O documento diz ainda que "no dia 14 de julho de 2013, em horário que não se pode precisar, mas após as 19 horas, no Parque Ecológico da Rocinha, perto da sede da UPP, na região chamada de Portão Vermelho, os PMs torturaram Amarildo com emprego de violência, "causando-lhe sofrimento físico e mental, com fim de obter informações da vítima". As lesões produzidas foram a causa eficiente da morte da vítima, segundo a Promotoria.
Testemunhas deixam Rio
A terceira testemunha do caso Amarildo incluída no Programa Nacional de Proteção à Testemunha deixou o Rio nesta quinta-feira (3). De acordo com a polícia, ela é uma ex-moradora da Rocinha, que atuava como informante dos policiais da UPP da comunidade e temia ser morta tanto por PMs quanto por traficantes. E afirmou que o ajudante de pedreiro tinha ligações com o tráfico.

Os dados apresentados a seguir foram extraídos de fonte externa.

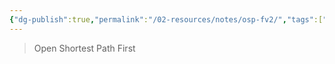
 ```yaml
---
{"dg-publish":true,"permalink":"/02-resources/notes/osp-fv2/","tags":["netzwerk/protocol"],"noteIcon":"","updated":"2025-07-12T13:31:41.000+02:00"}
---
```


>Open Shortest Path First
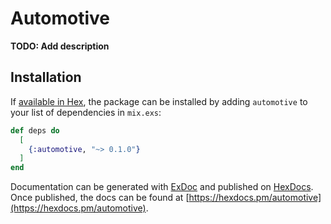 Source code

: # Automotive

**TODO: Add description**

## Installation

If [available in Hex](https://hex.pm/docs/publish), the package can be installed
by adding `automotive` to your list of dependencies in `mix.exs`:

```elixir
def deps do
  [
    {:automotive, "~> 0.1.0"}
  ]
end
```

Documentation can be generated with [ExDoc](https://github.com/elixir-lang/ex_doc)
and published on [HexDocs](https://hexdocs.pm). Once published, the docs can
be found at [https://hexdocs.pm/automotive](https://hexdocs.pm/automotive).

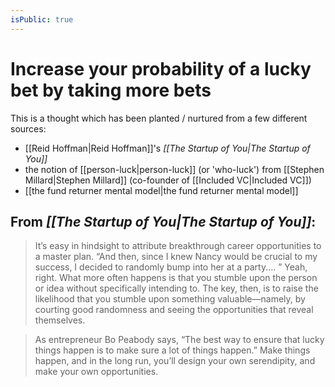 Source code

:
 ```yaml
---
isPublic: true
---
```


# Increase your probability of a lucky bet by taking more bets

This is a thought which has been planted / nurtured from a few different sources:

- [[Reid Hoffman|Reid Hoffman]]'s *[[The Startup of You|The Startup of You]]*
- the notion of [[person-luck|person-luck]] (or 'who-luck') from [[Stephen Millard|Stephen Millard]] (co-founder of [[Included VC|Included VC]])
- [[the fund returner mental model|the fund returner mental model]]

## From *[[The Startup of You|The Startup of You]]*:

> It’s easy in hindsight to attribute breakthrough career opportunities to a master plan. “And then, since I knew Nancy would be crucial to my success, I decided to randomly bump into her at a party.… ” Yeah, right. What more often happens is that you stumble upon the person or idea without specifically intending to. The key, then, is to raise the likelihood that you stumble upon something valuable—namely, by courting good randomness and seeing the opportunities that reveal themselves.

> As entrepreneur Bo Peabody says, “The best way to ensure that lucky things happen is to make sure a lot of things happen.” Make things happen, and in the long run, you’ll design your own serendipity, and make your own opportunities. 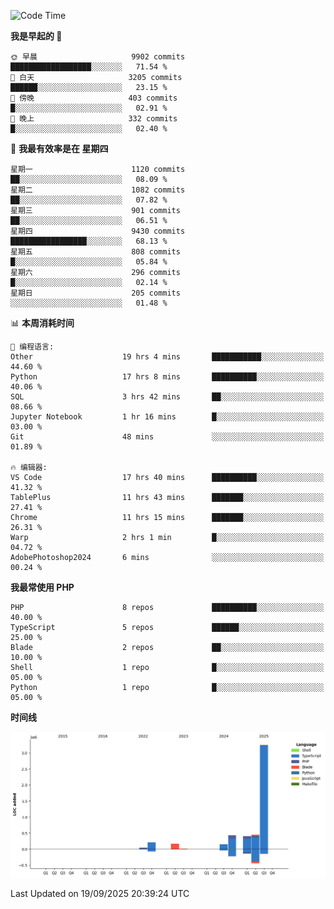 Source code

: <!--START_SECTION:waka-->
![Code Time](http://img.shields.io/badge/Code%20Time-4%2C199%20hrs%2032%20mins-blue)

**我是早起的 🐤** 

```text
🌞 早晨                     9902 commits        ██████████████████░░░░░░░   71.54 % 
🌆 白天                     3205 commits        ██████░░░░░░░░░░░░░░░░░░░   23.15 % 
🌃 傍晚                     403 commits         █░░░░░░░░░░░░░░░░░░░░░░░░   02.91 % 
🌙 晚上                     332 commits         █░░░░░░░░░░░░░░░░░░░░░░░░   02.40 % 
```
📅 **我最有效率是在 星期四** 

```text
星期一                      1120 commits        ██░░░░░░░░░░░░░░░░░░░░░░░   08.09 % 
星期二                      1082 commits        ██░░░░░░░░░░░░░░░░░░░░░░░   07.82 % 
星期三                      901 commits         ██░░░░░░░░░░░░░░░░░░░░░░░   06.51 % 
星期四                      9430 commits        █████████████████░░░░░░░░   68.13 % 
星期五                      808 commits         █░░░░░░░░░░░░░░░░░░░░░░░░   05.84 % 
星期六                      296 commits         █░░░░░░░░░░░░░░░░░░░░░░░░   02.14 % 
星期日                      205 commits         ░░░░░░░░░░░░░░░░░░░░░░░░░   01.48 % 
```


📊 **本周消耗时间** 

```text
💬 编程语言: 
Other                    19 hrs 4 mins       ███████████░░░░░░░░░░░░░░   44.60 % 
Python                   17 hrs 8 mins       ██████████░░░░░░░░░░░░░░░   40.06 % 
SQL                      3 hrs 42 mins       ██░░░░░░░░░░░░░░░░░░░░░░░   08.66 % 
Jupyter Notebook         1 hr 16 mins        █░░░░░░░░░░░░░░░░░░░░░░░░   03.00 % 
Git                      48 mins             ░░░░░░░░░░░░░░░░░░░░░░░░░   01.89 % 

🔥 编辑器: 
VS Code                  17 hrs 40 mins      ██████████░░░░░░░░░░░░░░░   41.32 % 
TablePlus                11 hrs 43 mins      ███████░░░░░░░░░░░░░░░░░░   27.41 % 
Chrome                   11 hrs 15 mins      ███████░░░░░░░░░░░░░░░░░░   26.31 % 
Warp                     2 hrs 1 min         █░░░░░░░░░░░░░░░░░░░░░░░░   04.72 % 
AdobePhotoshop2024       6 mins              ░░░░░░░░░░░░░░░░░░░░░░░░░   00.24 % 
```

**我最常使用 PHP** 

```text
PHP                      8 repos             ██████████░░░░░░░░░░░░░░░   40.00 % 
TypeScript               5 repos             ██████░░░░░░░░░░░░░░░░░░░   25.00 % 
Blade                    2 repos             ██░░░░░░░░░░░░░░░░░░░░░░░   10.00 % 
Shell                    1 repo              █░░░░░░░░░░░░░░░░░░░░░░░░   05.00 % 
Python                   1 repo              █░░░░░░░░░░░░░░░░░░░░░░░░   05.00 % 
```



**时间线**

![Lines of Code chart](https://raw.githubusercontent.com/abrahamgreyson/abrahamgreyson/main/assets/bar_graph.png)


 Last Updated on 19/09/2025 20:39:24 UTC
<!--END_SECTION:waka-->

Segundo a polícia, em seu depoimento na DH, ela contou que Amarildo chegava a guardar chaves de casas usadas como esconderijo de armas e drogas. E admitiu ter avisado os policiais sobre a localização do ajudante de pedreiro no dia em que ele desapareceu.
Em setembro, mãe e filho, também moradores da Rocinha, já tinham sido retirados da cidade pela Polícia Federal. No primeiro depoimento, eles disseram que traficantes mataram Amarildo. No entanto, um mês depois, as testemunhas afirmaram ter sido coagidas pelo então comandante da UPP, Major Edson Santos, a dar essa versão em troca de dinheiro.
Entenda o caso
Amarildo sumiu após ser levado à sede da UPP da Rocinha, onde passou por uma averiguação. Após esse processo, segundo a versão dos PMs que estavam com Amarildo no dia 14 de julho, eles ainda passaram por vários pontos da cidade do Rio antes de voltarem à sede da Unidade de Polícia Pacificadora, onde as câmeras de segurança mostram as últimas imagens de Amarildo, que, segundo os policiais, teria deixado o local sozinho.
No dia 27 de setembro, uma ossada achada em Resende, no Sul Fluminense, passou por uma necrópsia, motivada pelas suspeitas de que poderia ser de Amarildo. O relatório, porém, foi considerado inconclusivo, e a ossada será novamente analisada no Rio de Janeiro. O resultado deve sair entre até o dia 12 de outubro.